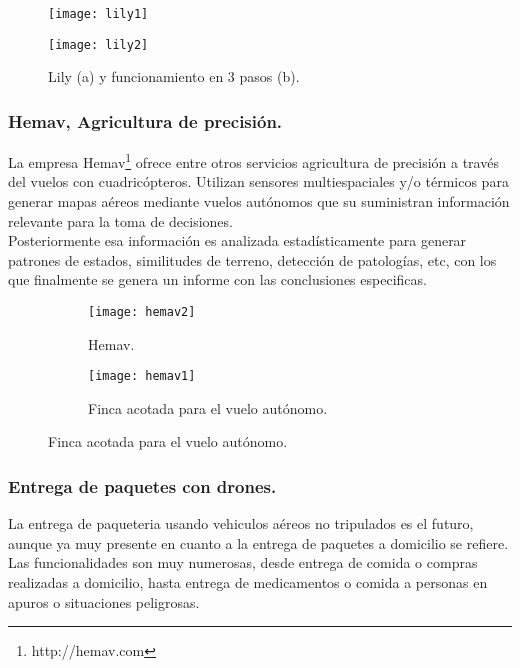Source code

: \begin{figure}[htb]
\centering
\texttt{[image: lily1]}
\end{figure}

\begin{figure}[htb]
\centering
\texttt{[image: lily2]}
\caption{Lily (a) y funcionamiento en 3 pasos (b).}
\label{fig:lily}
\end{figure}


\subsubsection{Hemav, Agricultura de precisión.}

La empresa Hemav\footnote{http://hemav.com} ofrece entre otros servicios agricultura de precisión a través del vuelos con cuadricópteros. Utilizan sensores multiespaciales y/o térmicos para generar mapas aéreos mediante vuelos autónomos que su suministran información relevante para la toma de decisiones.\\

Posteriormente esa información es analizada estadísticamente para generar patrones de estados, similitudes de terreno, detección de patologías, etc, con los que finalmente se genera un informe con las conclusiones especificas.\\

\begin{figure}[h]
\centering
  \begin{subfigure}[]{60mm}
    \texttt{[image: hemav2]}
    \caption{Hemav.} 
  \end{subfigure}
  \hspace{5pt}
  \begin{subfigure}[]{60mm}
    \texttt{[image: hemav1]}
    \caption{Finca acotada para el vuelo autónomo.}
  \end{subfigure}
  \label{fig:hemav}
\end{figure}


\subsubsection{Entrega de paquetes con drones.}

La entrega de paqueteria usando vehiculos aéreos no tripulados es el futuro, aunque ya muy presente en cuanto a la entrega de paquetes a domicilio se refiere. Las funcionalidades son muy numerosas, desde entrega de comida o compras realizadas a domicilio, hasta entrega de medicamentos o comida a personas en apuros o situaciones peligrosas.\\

┄┄┄┄┄┄

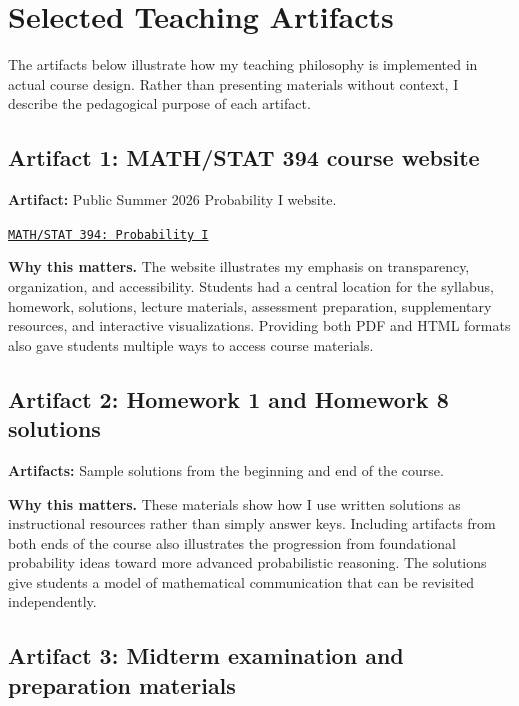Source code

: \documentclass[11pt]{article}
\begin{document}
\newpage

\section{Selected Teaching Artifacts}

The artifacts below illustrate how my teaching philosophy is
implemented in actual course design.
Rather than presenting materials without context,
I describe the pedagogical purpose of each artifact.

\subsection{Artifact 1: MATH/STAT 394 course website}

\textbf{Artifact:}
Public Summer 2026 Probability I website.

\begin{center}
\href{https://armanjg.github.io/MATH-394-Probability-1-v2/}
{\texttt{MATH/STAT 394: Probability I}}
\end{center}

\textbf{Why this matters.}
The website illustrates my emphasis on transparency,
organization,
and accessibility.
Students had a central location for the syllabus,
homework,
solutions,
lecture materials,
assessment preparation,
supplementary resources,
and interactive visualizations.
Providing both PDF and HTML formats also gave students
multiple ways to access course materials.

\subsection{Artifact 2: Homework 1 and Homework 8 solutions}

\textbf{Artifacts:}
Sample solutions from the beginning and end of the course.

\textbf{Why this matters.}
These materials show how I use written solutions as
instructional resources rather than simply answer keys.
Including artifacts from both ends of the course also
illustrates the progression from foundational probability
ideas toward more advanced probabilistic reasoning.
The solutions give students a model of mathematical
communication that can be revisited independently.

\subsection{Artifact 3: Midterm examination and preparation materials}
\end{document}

┄┄┄┄┄┄

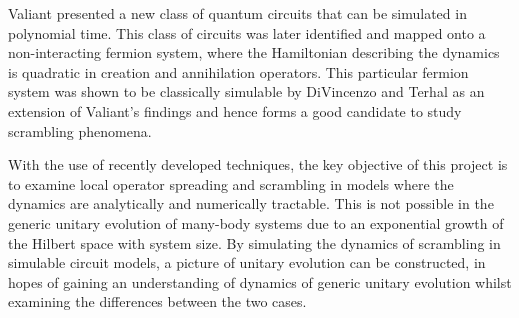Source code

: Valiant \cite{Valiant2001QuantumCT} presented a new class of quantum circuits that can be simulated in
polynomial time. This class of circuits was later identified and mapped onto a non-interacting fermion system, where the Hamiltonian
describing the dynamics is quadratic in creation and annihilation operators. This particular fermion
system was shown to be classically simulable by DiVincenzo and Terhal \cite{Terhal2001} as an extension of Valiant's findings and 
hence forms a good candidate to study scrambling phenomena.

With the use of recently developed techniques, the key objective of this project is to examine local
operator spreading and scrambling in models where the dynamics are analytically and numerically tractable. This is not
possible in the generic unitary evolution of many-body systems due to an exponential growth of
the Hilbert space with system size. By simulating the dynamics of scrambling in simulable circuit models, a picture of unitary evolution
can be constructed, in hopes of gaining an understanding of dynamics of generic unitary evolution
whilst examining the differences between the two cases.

┄┄┄┄┄┄

ASSIGNED TASK
Print, from the entries above, the line with "de paquetes con", the line with "La entrega de paqueteria" and all lines between them, exactly and with nothing else.

EXPECTED ANSWER
\subsubsection{Entrega de paquetes con drones.}

La entrega de paqueteria usando vehiculos aéreos no tripulados es el futuro, aunque ya muy presente en cuanto a la entrega de paquetes a domicilio se refiere. Las funcionalidades son muy numerosas, desde entrega de comida o compras realizadas a domicilio, hasta entrega de medicamentos o comida a personas en apuros o situaciones peligrosas.\\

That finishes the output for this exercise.